Collected data
☆ ☆ ☆ ☆ ☆

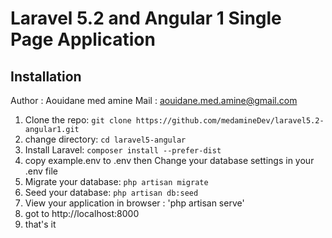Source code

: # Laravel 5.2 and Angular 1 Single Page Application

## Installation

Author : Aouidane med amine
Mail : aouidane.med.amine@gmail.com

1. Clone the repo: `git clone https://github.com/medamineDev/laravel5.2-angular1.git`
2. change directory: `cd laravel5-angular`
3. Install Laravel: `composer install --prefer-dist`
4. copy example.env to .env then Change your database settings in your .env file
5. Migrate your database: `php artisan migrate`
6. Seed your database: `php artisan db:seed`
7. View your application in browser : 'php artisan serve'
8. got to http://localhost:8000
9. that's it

☆ ☆ ☆ ☆ ☆

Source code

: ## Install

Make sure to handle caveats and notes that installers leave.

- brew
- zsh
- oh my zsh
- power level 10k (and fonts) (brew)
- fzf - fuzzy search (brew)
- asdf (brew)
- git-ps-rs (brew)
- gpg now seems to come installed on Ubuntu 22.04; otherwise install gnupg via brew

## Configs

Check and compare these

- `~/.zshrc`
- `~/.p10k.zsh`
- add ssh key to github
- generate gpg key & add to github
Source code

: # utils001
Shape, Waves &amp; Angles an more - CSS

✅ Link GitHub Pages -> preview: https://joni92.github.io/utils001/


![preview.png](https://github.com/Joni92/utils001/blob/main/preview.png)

☆ ☆ ☆ ☆ ☆

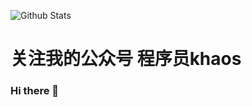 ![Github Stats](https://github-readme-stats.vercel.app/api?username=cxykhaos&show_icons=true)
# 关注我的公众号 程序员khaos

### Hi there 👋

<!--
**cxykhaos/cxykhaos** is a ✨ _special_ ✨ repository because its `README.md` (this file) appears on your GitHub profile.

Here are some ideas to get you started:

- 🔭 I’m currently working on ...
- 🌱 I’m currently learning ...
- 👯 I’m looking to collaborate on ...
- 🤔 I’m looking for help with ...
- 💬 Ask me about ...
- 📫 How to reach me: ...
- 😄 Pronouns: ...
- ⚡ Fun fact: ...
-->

☆ ☆ ☆ ☆ ☆

EXERCISE
Your reply is to repeat, unchanged, the lines above running from the one with "7. View your" up to and including the one with "9. that's it".

FINISHED EXERCISE
7. View your application in browser : 'php artisan serve'
8. got to http://localhost:8000
9. that's it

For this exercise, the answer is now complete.